Weaker-than-expected Chinese demand in the second and third quarters was effectively cancelled out by stronger-than-expected demand in the Middle East, where soaring temperatures meant more power was required to keep everyone cool.
Perhaps, though, Chinese demand (which may have already peaked, in historical terms, as the population begins to decline) isn’t as weak as analysts had assumed. When it comes to modelling total demand, you see, JPM and others look at three main measures: refinery output, net imports and stock changes for refined products . . .
— After “adjusting Chinese refinery runs and crude imports to account for Iranian and Venezuelan crude feedstocks entering China as fuel oil and blended bitumen,” JPM reckons that year-to-date, China’s processing rates averaged 15.3mbd. That’s 0.3mbd less than in 2023.

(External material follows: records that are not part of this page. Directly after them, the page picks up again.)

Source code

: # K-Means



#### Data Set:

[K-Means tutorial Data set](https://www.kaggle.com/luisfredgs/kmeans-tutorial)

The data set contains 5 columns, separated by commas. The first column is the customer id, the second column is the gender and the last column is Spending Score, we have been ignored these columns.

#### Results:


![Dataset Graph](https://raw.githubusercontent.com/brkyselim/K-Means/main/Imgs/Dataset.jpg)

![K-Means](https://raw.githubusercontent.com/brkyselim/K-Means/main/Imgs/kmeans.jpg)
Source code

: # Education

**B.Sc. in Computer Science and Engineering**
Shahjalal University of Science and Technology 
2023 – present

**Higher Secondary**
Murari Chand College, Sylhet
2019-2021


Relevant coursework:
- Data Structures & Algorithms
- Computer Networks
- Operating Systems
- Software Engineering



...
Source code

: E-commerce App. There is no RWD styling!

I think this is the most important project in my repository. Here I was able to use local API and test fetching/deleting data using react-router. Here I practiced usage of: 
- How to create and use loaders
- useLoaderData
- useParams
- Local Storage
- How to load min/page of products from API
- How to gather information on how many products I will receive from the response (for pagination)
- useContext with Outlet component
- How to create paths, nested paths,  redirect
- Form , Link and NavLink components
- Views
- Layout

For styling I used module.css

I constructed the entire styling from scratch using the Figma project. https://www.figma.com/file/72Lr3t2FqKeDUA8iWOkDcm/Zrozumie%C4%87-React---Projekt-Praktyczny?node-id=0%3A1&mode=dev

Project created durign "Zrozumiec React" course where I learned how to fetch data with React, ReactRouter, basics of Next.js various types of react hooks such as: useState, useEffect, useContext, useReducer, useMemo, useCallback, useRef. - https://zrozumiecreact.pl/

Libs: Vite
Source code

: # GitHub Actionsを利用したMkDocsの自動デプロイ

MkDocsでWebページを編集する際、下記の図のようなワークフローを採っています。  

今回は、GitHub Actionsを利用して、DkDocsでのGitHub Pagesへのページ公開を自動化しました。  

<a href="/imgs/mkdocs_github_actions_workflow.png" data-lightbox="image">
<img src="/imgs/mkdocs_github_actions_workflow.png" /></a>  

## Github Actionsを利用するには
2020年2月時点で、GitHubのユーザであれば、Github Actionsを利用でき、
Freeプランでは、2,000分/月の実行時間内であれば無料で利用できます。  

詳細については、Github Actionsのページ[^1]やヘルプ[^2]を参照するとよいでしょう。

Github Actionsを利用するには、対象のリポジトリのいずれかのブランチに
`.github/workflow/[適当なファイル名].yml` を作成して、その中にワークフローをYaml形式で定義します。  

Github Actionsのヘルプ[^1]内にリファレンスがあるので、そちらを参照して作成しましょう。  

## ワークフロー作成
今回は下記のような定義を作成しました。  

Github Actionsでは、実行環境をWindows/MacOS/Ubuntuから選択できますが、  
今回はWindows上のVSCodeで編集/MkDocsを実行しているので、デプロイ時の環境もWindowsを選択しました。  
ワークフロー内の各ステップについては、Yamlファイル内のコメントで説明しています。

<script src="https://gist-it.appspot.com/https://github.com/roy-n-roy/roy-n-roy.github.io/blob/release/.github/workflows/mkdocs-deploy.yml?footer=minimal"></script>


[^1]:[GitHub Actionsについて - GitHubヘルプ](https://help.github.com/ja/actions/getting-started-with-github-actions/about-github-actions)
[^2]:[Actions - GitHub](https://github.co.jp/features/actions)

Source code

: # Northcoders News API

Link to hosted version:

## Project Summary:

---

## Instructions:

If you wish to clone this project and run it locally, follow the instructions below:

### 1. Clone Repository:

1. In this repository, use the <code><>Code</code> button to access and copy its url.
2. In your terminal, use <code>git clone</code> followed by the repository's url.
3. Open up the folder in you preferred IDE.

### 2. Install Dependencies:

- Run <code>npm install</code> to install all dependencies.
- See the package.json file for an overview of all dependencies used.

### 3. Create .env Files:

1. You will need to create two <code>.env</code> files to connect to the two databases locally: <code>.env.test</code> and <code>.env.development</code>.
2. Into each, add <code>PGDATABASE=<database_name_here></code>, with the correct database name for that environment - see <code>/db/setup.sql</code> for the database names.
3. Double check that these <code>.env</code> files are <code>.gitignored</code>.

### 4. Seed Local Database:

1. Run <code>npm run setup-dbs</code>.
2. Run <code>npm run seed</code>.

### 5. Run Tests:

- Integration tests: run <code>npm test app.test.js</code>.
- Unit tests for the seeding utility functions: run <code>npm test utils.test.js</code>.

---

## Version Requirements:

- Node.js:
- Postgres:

— China’s crude imports fell to 11.4mbd during the first nine months of this year. That’s 0.3mbd less than in 2023.
— However! Domestic production is up this year to 4.2mbd, from 4.1mbd in 2023.
— Combining domestic output with imports means China had a total of 15.6mbd available to process, “leaving a surplus of about 0.3mbd compared to the 15.3mbd available for processing”.
All of which, according to JPM, flies in the face of figures from data and analytics company Kpler that suggest Chinese crude stocks, including barrels in transit, have declined by 37mn barrels, or 0.14mbd, so far this year.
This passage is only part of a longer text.